Vor ein paar Wochen habe ich das Buch "Wie ist Jesus weiß geworden" der Theologin Sarah Vecera gelesen. Sie schreibt über Rassismus in der Kirche und wo er verborgen oder ganz offen in unseren kirchlichen Strukturen stattfindet.

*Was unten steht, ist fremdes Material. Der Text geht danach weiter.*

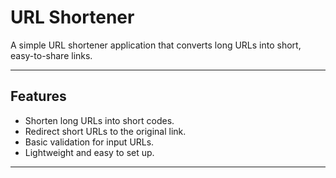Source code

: # URL Shortener

A simple URL shortener application that converts long URLs into short, easy-to-share links.  

---

## Features
- Shorten long URLs into short codes.
- Redirect short URLs to the original link.
- Basic validation for input URLs.
- Lightweight and easy to set up.

---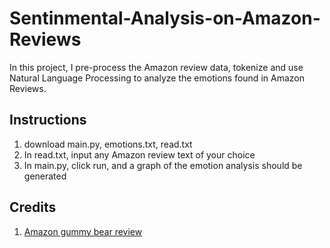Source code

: # Sentinmental-Analysis-on-Amazon-Reviews
In this project, I pre-process the Amazon review data, tokenize and use Natural Language Processing to analyze the emotions found in Amazon Reviews.

## Instructions
1. download main.py, emotions.txt, read.txt
2. In read.txt, input any Amazon review text of your choice
3. In main.py, click run, and a graph of the emotion analysis should be generated

## Credits
1. [Amazon gummy bear review](https://www.amazon.com/review/R2JGNJ5ZPJT4YC) 
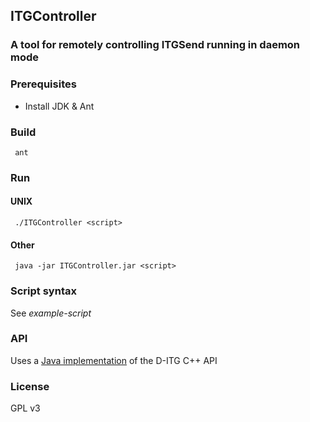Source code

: ## ITGController
### A tool for remotely controlling ITGSend running in daemon mode

### Prerequisites
- Install JDK & Ant

### Build
     ant

### Run
#### UNIX
     ./ITGController <script>

#### Other
     java -jar ITGController.jar <script>

### Script syntax
See *example-script*

### API
Uses a [Java implementation](https://github.com/duncanje/j-itgapi) of the D-ITG C++ API

### License
GPL v3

Sie erzählt eindrücklich und nüchtern zugleich von ihrer eigenen Geschichte als Schwarzer Frau in einer weißen Kirche und gibt ihren Leser*innen die Chance, sich selbst zu fragen, ob ihnen dieses Thema überhaupt irgendwie bekannt vorkommt - oder ob sie sofort sagen "Rassismus? Ich kenne keine Hautfarben - ich sehe nur Menschen!" - ein Satz, wie ihn nur jemand sagen kann, der noch nie aufgrund seiner Hautfarbe diskriminiert wurde: schief angeschaut, nach seiner "eigentlichen" Herkunft gefragt, als anders betitelt.
Wo steckt mein Rassismus?
Und natürlich hab ich mich beim Lesen gefragt, wo mein Rassismus steckt. Und gleichzeitig gehofft, dass ich keinen finde. Und dann ist mir das Hungertuch eingefallen. Ich hab es vor mir gesehen mit seinen Bildern mit den People of Color und kam zum ersten Mal auf die Idee, nachzuforschen, was das denn eigentlich für ein Tuch war: Hungertücher heißen eigentlich Fastentücher und es gibt sie bereits sehr lange. In der Fastenzeit verdeckte man mit diesen liturgischen Tüchern den vorderen Bereich der Kirche, so dass man nur noch zuhören konnte und den Altarraum nicht mehr sehen konnte: Man fastete also nicht nur körperlich, sondern auch "optisch": ohne Gold, Schmuck und Bilder.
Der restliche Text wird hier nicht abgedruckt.